The Supreme Court was quite clear that it is a matter for the states.

Any federal law on the matter would have been quickly struck down by the courts as unconstitutional.

This also includes Republican attempts at a federal law outlawing abortion.
Reply Mon 28 Nov, 2022 05:21 pm
@bobsal u1553115,
Kenneth Ray McCain wrote:
combat veteran here...just a perspective: If you arrive armed to a place where violence is happening, prepared for violence, and you engage in violence, there is no self defense, you are in fact a willing combatant.

That is incorrect. People have the right to defend themselves when deranged progressives try to murder them.

Kenneth Ray McCain wrote:
IF you do this without being sanctioned by a government outside of a combat zone, you are also, in fact, a terrorist. We had another word for armed civilians operating outside the military as well: insurgent.

That is incorrect. Terrorists deliberately attack civilian noncombatants.

Anyone who does not deliberately attack civilian noncombatants, is not a terrorist.

There is more to the definition of terrorist than just that. But that is one key part of the definition.

Kenneth Ray McCain wrote:
If your recourse to the terrorist is to look up the criminal history of the victims,

That is incorrect. Mr. Rittenhouse is not a terrorist. See above.

Kenneth Ray McCain wrote:
it is no different than looking up the criminal past of everyone that died on 9/11 in order to justify the hijackers.
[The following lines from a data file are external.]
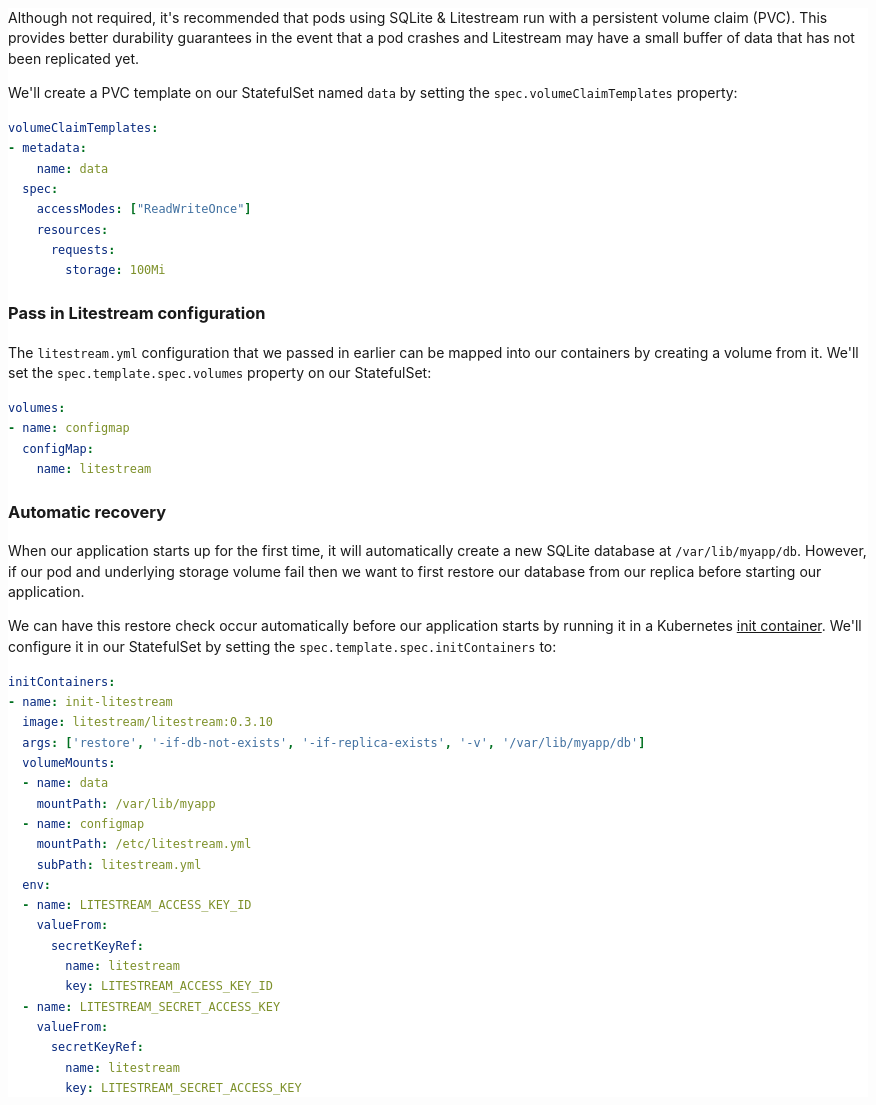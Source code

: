 Although not required, it's recommended that pods using SQLite & Litestream run
with a persistent volume claim (PVC). This provides better durability
guarantees in the event that a pod crashes and Litestream may have a small
buffer of data that has not been replicated yet.

We'll create a PVC template on our StatefulSet named `data` by setting the
`spec.volumeClaimTemplates` property:

```yml
volumeClaimTemplates:
- metadata:
    name: data
  spec:
    accessModes: ["ReadWriteOnce"]
    resources:
      requests:
        storage: 100Mi
```

### Pass in Litestream configuration

The `litestream.yml` configuration that we passed in earlier can be mapped into
our containers by creating a volume from it. We'll set the `spec.template.spec.volumes`
property on our StatefulSet:

```yml
volumes:
- name: configmap
  configMap:
    name: litestream
```


### Automatic recovery

When our application starts up for the first time, it will automatically create
a new SQLite database at `/var/lib/myapp/db`. However, if our pod and underlying
storage volume fail then we want to first restore our database from our replica
before starting our application.

We can have this restore check occur automatically before our application starts
by running it in a Kubernetes [init container][]. We'll configure it in our
StatefulSet by setting the `spec.template.spec.initContainers` to:

```yml
initContainers:
- name: init-litestream
  image: litestream/litestream:0.3.10
  args: ['restore', '-if-db-not-exists', '-if-replica-exists', '-v', '/var/lib/myapp/db']
  volumeMounts:
  - name: data
    mountPath: /var/lib/myapp
  - name: configmap
    mountPath: /etc/litestream.yml
    subPath: litestream.yml
  env:
  - name: LITESTREAM_ACCESS_KEY_ID
    valueFrom:
      secretKeyRef:
        name: litestream
        key: LITESTREAM_ACCESS_KEY_ID
  - name: LITESTREAM_SECRET_ACCESS_KEY
    valueFrom:
      secretKeyRef:
        name: litestream
        key: LITESTREAM_SECRET_ACCESS_KEY
```


[kubernetes]: https://kubernetes.io/
[StatefulSets]: https://kubernetes.io/docs/concepts/workloads/controllers/statefulset/
[myapp]: https://github.com/benbjohnson/myapp
[pvc]: https://kubernetes.io/docs/concepts/storage/persistent-volumes/
[config]: /reference/config
[ConfigMap]: https://kubernetes.io/docs/concepts/configuration/configmap/
[init container]: https://kubernetes.io/docs/concepts/workloads/pods/init-containers/
[image]: https://hub.docker.com/r/litestream/litestream
[litestream-k8s.yml]: https://raw.githubusercontent.com/benbjohnson/litestream.io/main/content/guides/kubernetes/litestream-k8s.yml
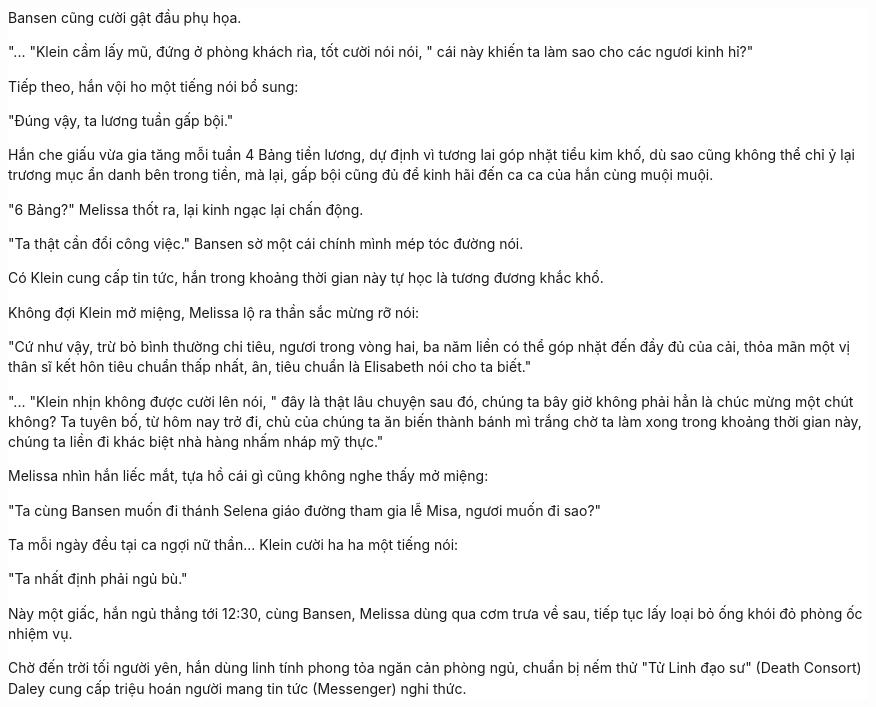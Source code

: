 Bansen cũng cười gật đầu phụ họa.

"... "Klein cầm lấy mũ, đứng ở phòng khách rìa, tốt cười nói nói, " cái này khiến ta làm sao cho các ngươi kinh hỉ?"

Tiếp theo, hắn vội ho một tiếng nói bổ sung:

"Đúng vậy, ta lương tuần gấp bội."

Hắn che giấu vừa gia tăng mỗi tuần 4 Bảng tiền lương, dự định vì tương lai góp nhặt tiểu kim khố, dù sao cũng không thể chỉ ỷ lại trương mục ẩn danh bên trong tiền, mà lại, gấp bội cũng đủ để kinh hãi đến ca ca của hắn cùng muội muội.

"6 Bảng?" Melissa thốt ra, lại kinh ngạc lại chấn động.

"Ta thật cần đổi công việc." Bansen sờ một cái chính mình mép tóc đường nói.

Có Klein cung cấp tin tức, hắn trong khoảng thời gian này tự học là tương đương khắc khổ.

Không đợi Klein mở miệng, Melissa lộ ra thần sắc mừng rỡ nói:

"Cứ như vậy, trừ bỏ bình thường chi tiêu, ngươi trong vòng hai, ba năm liền có thể góp nhặt đến đầy đủ của cải, thỏa mãn một vị thân sĩ kết hôn tiêu chuẩn thấp nhất, ân, tiêu chuẩn là Elisabeth nói cho ta biết."

"... "Klein nhịn không được cười lên nói, " đây là thật lâu chuyện sau đó, chúng ta bây giờ không phải hẳn là chúc mừng một chút không? Ta tuyên bố, từ hôm nay trở đi, chủ của chúng ta ăn biến thành bánh mì trắng chờ ta làm xong trong khoảng thời gian này, chúng ta liền đi khác biệt nhà hàng nhấm nháp mỹ thực."

Melissa nhìn hắn liếc mắt, tựa hồ cái gì cũng không nghe thấy mở miệng:

"Ta cùng Bansen muốn đi thánh Selena giáo đường tham gia lễ Misa, ngươi muốn đi sao?"

Ta mỗi ngày đều tại ca ngợi nữ thần... Klein cười ha ha một tiếng nói:

"Ta nhất định phải ngủ bù."

Này một giấc, hắn ngủ thẳng tới 12:30, cùng Bansen, Melissa dùng qua cơm trưa về sau, tiếp tục lấy loại bỏ ống khói đỏ phòng ốc nhiệm vụ.

Chờ đến trời tối người yên, hắn dùng linh tính phong tỏa ngăn cản phòng ngủ, chuẩn bị nếm thử "Tử Linh đạo sư" (Death Consort) Daley cung cấp triệu hoán người mang tin tức (Messenger) nghi thức.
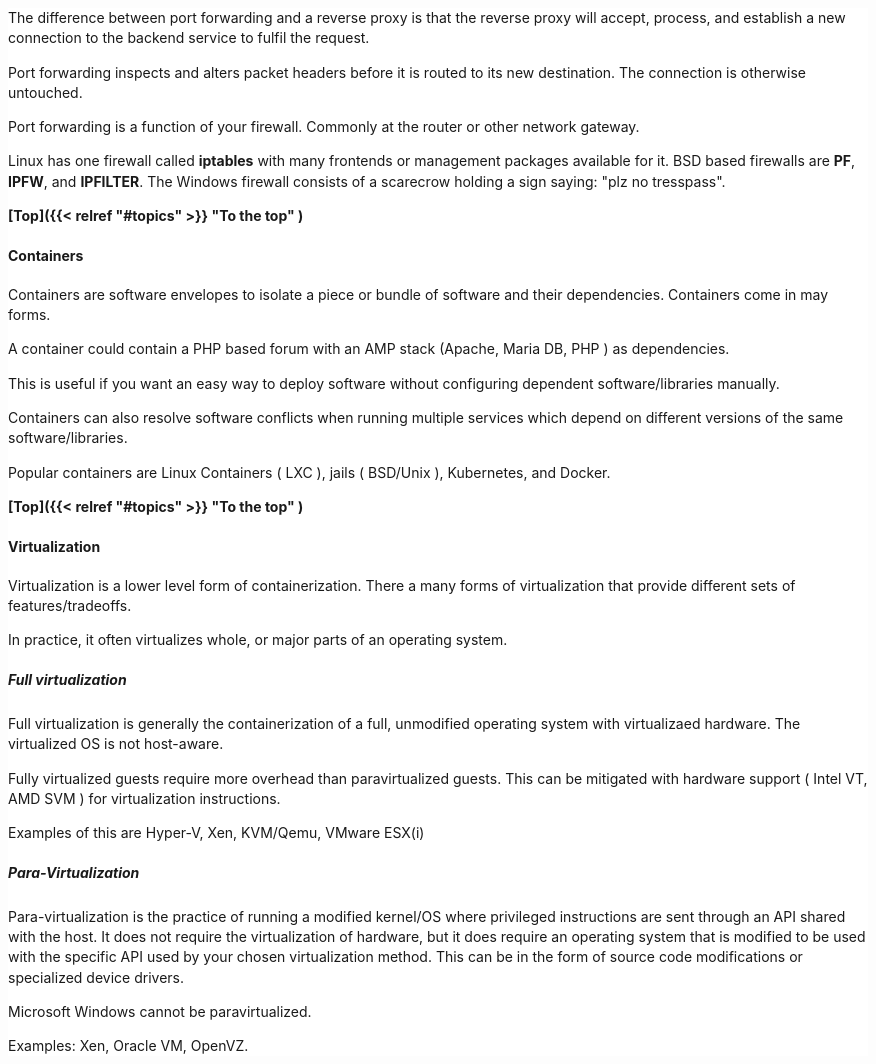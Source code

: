 The difference between port forwarding and a reverse proxy is that the reverse proxy will accept, process, and establish a new connection to the backend service to fulfil the request.

Port forwarding inspects and alters packet headers before it is routed to its new destination. The connection is otherwise untouched.

Port forwarding is a function of your firewall. Commonly at the router or other network gateway.

Linux has one firewall called **iptables** with many frontends or management packages available for it. BSD based firewalls are **PF**, **IPFW**, and **IPFILTER**. The Windows firewall consists of a scarecrow holding a sign saying: "plz no tresspass".

**[Top]({{< relref "#topics" >}} "To the top" )**

#### Containers

Containers are software envelopes to isolate a piece or bundle of software and their dependencies. Containers come in may forms.

A container could contain a PHP based forum with an AMP stack (Apache, Maria DB, PHP ) as dependencies.

This is useful if you want an easy way to deploy software without configuring dependent software/libraries manually.

Containers can also resolve software conflicts when running multiple services which depend on different versions of the same software/libraries.

Popular containers are Linux Containers ( LXC ), jails ( BSD/Unix ), Kubernetes, and Docker.

**[Top]({{< relref "#topics" >}} "To the top" )**

#### Virtualization

Virtualization is a lower level form of containerization. There a many forms of virtualization that provide different sets of features/tradeoffs.

In practice, it often virtualizes whole, or major parts of an operating system.

##### Full virtualization

Full virtualization is generally the containerization of a full, unmodified operating system with virtualizaed hardware. The virtualized OS is not host-aware.

Fully virtualized guests require more overhead than paravirtualized guests. This can be mitigated with hardware support ( Intel VT, AMD SVM ) for virtualization instructions.

Examples of this are Hyper-V, Xen, KVM/Qemu, VMware ESX(i)

##### Para-Virtualization

Para-virtualization is the practice of running a modified kernel/OS where privileged instructions are sent through an API shared with the host. It does not require the virtualization of hardware, but it does require an operating system that is modified to be used with the specific API used by your chosen virtualization method. This can be in the form of source code modifications or specialized device drivers.

Microsoft Windows cannot be paravirtualized.

Examples: Xen, Oracle VM, OpenVZ.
That is incorrect. "Looking at someone's actions during the event" is not "looking up their criminal history."

More to the point, looking at the actions of the people who died in the World Trade Center shows no attempts to harm the hijackers.

Looking at the actions of the people who were shot by Mr. Rittenhouse shows that they were all trying to murder Mr. Rittenhouse when he shot them.

Kenneth Ray McCain wrote:
The kid was illegal all the way around, this **** is ridiculous.

That is incorrect. Mr. Rittenhouse did not violate any laws.
0 Replies
Reply Mon 28 Nov, 2022 08:01 pm
News flash: If you outlaw abortions, criminalize providing gender affirming care for trans youth, dictate what educators can teach in schools, and stop people from voting, you're not the party of "limited government."
0 Replies
Reply Tue 29 Nov, 2022 03:52 am
Four of twelve unions have rejected the deal the administration brokered in mid-September between rail carriers and union workers to avert a national strike. They remain concerned about their lack of paid sick days. More generally, though, they oppose a new staffing system implemented after 2018, which created record profits for the country’s main rail carriers but cost the industry 40,000 jobs, mainly among the people who actually operate the trains, leading to brutal schedules and dangerous working conditions.   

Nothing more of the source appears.